1. Wide shot, sign "Bravehearts Men In Skirts", pans to people milling around exhibition
2. Wide exhibit
3. Mid shot leather skirt, and top
4. Close up leather skirt
5. Tilt-up from socks to "Scottish" inspired kilt
6. Set up shot Jean Paul Gaultier
7. SOUNDBITE (English) Jean Paul Gaultier, Fashion Designer:
"My purpose is not to make every man wear a skirt, I don't imagine a world where men wear only skirt. The purpose is each man has a right to wear a skirt so it's more of freedom each man to wear what he wants."
8. Woman looking at male kimonos
9. Close up male kimono
10. Mid shot two skirt/outfits
11. Close up head gear for the outfits
12. SOUNDBITE (English) Jean Paul Gaultier, Fashion Designer:
"The woman looking at men, they were liking to see something not so feminine but fragile in the man. Even in the emotion, not so macho so some of the girls love the idea of a man in a skirt, it doesn't mean a feminine skirt it could be a very masculine skirt. It is what I tried to do, now we are one step further than that not only can a man wear a skirt have the freedom to wear a skirt but have the freedom also to have make-up."

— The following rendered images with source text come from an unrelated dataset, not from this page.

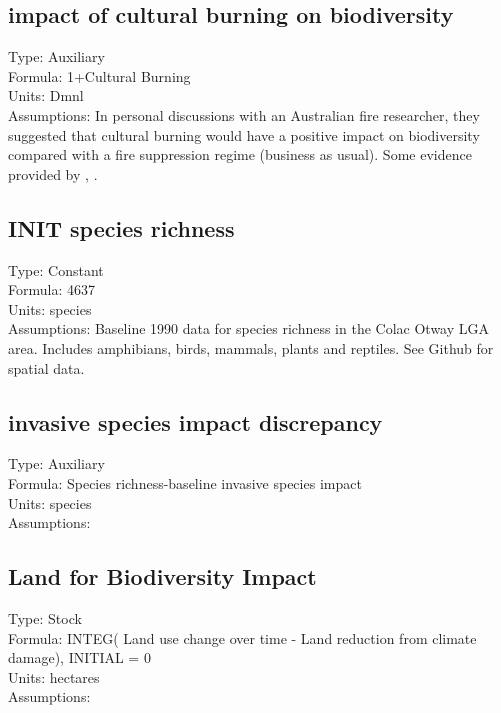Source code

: \documentclass[
  11pt,
]{book}
\begin{document}
\hypertarget{impact-of-cultural-burning-on-biodiversity}{%
\subsection{impact of cultural burning on biodiversity}\label{impact-of-cultural-burning-on-biodiversity}}

Type: Auxiliary\\
Formula: 1+Cultural Burning\\
Units: Dmnl\\
Assumptions: In personal discussions with an Australian fire researcher, they suggested that cultural burning would have a positive impact on biodiversity compared with a fire suppression regime (business as usual). Some evidence provided by \citet{bowman_human_2011}, \citet{trauernicht_local_2015}.

\hypertarget{init-species-richness}{%
\subsection{INIT species richness}\label{init-species-richness}}

Type: Constant\\
Formula: 4637\\
Units: species\\
Assumptions: Baseline 1990 data for species richness in the Colac Otway LGA area. Includes amphibians, birds, mammals, plants and reptiles. See Github for spatial data.

\hypertarget{invasive-species-impact-discrepancy}{%
\subsection{invasive species impact discrepancy}\label{invasive-species-impact-discrepancy}}

Type: Auxiliary\\
Formula: Species richness-baseline invasive species impact\\
Units: species\\
Assumptions:

\hypertarget{land-for-biodiversity-impact}{%
\subsection{Land for Biodiversity Impact}\label{land-for-biodiversity-impact}}

Type: Stock\\
Formula: INTEG( Land use change over time - Land reduction from climate damage), INITIAL = 0\\
Units: hectares\\
Assumptions:
\end{document}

13. Wide of several skirts
14. Mid shot woman looking at skirts
15. Wide three grass skirts for men
16. Close up grass skirt
17. Wide museum exterior
18. Close up sign promoting the exhibition
A new exhibition at the Metropolitan Museum of Art in New York that showcases the skirt as an item of male clothing opens on Tuesday.

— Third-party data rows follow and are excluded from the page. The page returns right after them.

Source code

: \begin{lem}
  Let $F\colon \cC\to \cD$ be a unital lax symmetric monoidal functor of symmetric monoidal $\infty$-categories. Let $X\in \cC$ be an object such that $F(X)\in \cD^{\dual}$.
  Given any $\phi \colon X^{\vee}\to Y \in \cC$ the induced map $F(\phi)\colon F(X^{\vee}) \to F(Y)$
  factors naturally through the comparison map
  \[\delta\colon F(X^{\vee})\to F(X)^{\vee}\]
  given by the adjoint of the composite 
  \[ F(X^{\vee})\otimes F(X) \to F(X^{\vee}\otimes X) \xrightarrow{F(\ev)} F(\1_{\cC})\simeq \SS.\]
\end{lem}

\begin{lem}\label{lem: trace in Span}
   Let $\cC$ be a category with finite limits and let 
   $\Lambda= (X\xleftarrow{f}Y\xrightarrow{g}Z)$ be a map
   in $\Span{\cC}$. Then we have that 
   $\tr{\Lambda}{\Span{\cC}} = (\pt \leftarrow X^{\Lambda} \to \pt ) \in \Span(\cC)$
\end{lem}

Sponsored by French designer Jean-Paul Gaultier,
the exhibit entitled "Bravehearts: Men in Skirts" aims to
end the feminine connotations traditionally linked to the skirt, and show it in a male environment.
At a gala evening on Monday, Gaultier - who has been known to send a men's skirt or two down the runway - said his designs are about freedom for men to wear what they want.
"I'm not trying to put all men in skirts. I just want to give them the freedom to wear a skirt if they want to. Women fought for years to wear trousers," he said.
Skirts on display in the exhibit include modern kaftans from Miguel Adrover and Roberto Cavalli; leather punk-rock outfits by Vivienne Westwood; androgynous coats and "mini-shirts" inspired by David Bowie and Mick Jagger from the 1970s; and Courtney Love's baby doll dress, worn by her late
husband, Kurt Cobain, on stage in the early 1990s.
Historical pieces, such as tribal grass skirts, Greek and Hungarian folk costumes and traditional Scottish "belted plaids," large pieces of fabric slung over the shoulder and then wrapped around the waist as kilts, are also featured.
Designer John Galliano's version of a papal outfit, for the Christian Dior Haute Couture collection, is sure to draw the crowds.
The text accompanying the glittery gold coat dress explains that ecclesiastical garments often feature skirt bottoms because they distinguish religious leaders from ordinary men, and "deny and deflect" the wearers' sexual presence.
The exhibition includes three skirts ordered on the Web as part of an Internet campaign called "Men Against Trouser Tyranny," which argues that skirts are more comfortable and practical.
"Bravehearts: Men in Skirts" runs until Feb 8th (2004).